Records from a data source:
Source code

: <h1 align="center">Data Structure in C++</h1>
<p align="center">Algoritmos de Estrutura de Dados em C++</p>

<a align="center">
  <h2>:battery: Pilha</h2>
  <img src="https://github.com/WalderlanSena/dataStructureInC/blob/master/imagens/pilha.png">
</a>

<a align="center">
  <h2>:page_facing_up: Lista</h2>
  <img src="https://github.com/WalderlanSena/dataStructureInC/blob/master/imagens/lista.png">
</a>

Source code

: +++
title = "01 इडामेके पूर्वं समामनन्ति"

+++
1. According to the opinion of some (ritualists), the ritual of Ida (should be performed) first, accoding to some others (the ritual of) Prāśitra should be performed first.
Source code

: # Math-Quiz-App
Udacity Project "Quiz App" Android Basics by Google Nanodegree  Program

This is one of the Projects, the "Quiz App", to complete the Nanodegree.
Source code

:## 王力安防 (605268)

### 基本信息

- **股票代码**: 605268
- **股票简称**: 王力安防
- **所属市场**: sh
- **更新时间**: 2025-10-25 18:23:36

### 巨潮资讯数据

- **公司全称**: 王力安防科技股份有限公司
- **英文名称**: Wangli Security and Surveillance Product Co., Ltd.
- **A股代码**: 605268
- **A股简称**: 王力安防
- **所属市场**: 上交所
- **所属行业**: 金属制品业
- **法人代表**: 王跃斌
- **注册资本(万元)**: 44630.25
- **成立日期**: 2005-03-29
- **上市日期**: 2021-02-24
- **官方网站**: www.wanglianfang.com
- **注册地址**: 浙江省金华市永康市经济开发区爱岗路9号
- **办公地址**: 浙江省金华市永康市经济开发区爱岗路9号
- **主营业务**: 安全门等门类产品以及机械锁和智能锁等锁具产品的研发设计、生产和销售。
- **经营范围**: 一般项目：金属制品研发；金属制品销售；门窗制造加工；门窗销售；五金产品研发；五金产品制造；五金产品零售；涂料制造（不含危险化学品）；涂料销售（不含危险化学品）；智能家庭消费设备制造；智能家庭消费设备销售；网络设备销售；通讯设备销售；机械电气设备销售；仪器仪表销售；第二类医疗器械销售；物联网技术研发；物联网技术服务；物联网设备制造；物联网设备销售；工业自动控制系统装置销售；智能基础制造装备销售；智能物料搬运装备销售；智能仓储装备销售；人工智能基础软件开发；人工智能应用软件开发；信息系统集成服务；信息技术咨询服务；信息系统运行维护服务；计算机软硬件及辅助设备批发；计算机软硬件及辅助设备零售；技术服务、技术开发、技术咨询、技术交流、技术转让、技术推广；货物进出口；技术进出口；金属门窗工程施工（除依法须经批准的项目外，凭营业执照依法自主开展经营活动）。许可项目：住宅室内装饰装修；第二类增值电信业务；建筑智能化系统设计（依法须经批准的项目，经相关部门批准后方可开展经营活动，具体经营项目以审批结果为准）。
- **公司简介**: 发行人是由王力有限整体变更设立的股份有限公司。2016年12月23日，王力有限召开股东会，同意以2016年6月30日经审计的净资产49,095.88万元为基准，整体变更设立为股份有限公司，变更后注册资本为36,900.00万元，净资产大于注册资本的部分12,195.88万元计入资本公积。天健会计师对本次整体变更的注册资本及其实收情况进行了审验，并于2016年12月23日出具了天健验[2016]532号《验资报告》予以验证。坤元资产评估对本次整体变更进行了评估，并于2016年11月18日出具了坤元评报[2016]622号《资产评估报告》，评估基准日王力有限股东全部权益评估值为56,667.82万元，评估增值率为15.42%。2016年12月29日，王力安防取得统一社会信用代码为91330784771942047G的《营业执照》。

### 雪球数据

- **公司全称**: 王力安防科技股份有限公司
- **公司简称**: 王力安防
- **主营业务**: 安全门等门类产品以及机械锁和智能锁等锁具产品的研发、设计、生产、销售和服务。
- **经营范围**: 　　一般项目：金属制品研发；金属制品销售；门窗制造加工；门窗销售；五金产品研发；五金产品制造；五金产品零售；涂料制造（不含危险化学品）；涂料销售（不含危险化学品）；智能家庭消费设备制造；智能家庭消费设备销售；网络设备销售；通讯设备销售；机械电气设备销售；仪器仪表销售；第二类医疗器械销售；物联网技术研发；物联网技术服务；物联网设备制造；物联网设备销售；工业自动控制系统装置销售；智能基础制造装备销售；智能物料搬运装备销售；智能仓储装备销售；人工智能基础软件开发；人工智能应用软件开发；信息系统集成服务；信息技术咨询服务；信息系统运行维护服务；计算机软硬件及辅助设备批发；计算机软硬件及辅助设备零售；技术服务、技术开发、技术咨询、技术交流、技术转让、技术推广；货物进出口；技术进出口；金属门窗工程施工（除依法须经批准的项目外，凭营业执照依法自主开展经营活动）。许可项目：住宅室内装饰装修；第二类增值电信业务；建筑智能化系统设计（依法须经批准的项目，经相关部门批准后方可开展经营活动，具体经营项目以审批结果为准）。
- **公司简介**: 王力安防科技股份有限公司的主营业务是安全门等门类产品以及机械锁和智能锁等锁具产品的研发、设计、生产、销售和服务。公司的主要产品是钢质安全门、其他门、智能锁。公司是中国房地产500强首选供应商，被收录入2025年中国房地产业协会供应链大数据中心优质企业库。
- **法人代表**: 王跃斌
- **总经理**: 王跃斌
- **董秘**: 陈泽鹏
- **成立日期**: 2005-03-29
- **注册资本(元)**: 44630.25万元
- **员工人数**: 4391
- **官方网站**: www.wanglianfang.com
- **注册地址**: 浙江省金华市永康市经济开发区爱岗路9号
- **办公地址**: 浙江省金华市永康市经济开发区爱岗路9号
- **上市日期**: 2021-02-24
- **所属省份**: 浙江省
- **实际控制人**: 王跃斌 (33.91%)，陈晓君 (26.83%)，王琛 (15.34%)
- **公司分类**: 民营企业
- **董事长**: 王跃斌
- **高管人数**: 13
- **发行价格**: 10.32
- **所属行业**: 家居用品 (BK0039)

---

Directions for this task: A count is needed of the lines in this data that contain "销售和服务"; give the number and no other text.

Solution to this exercise: 2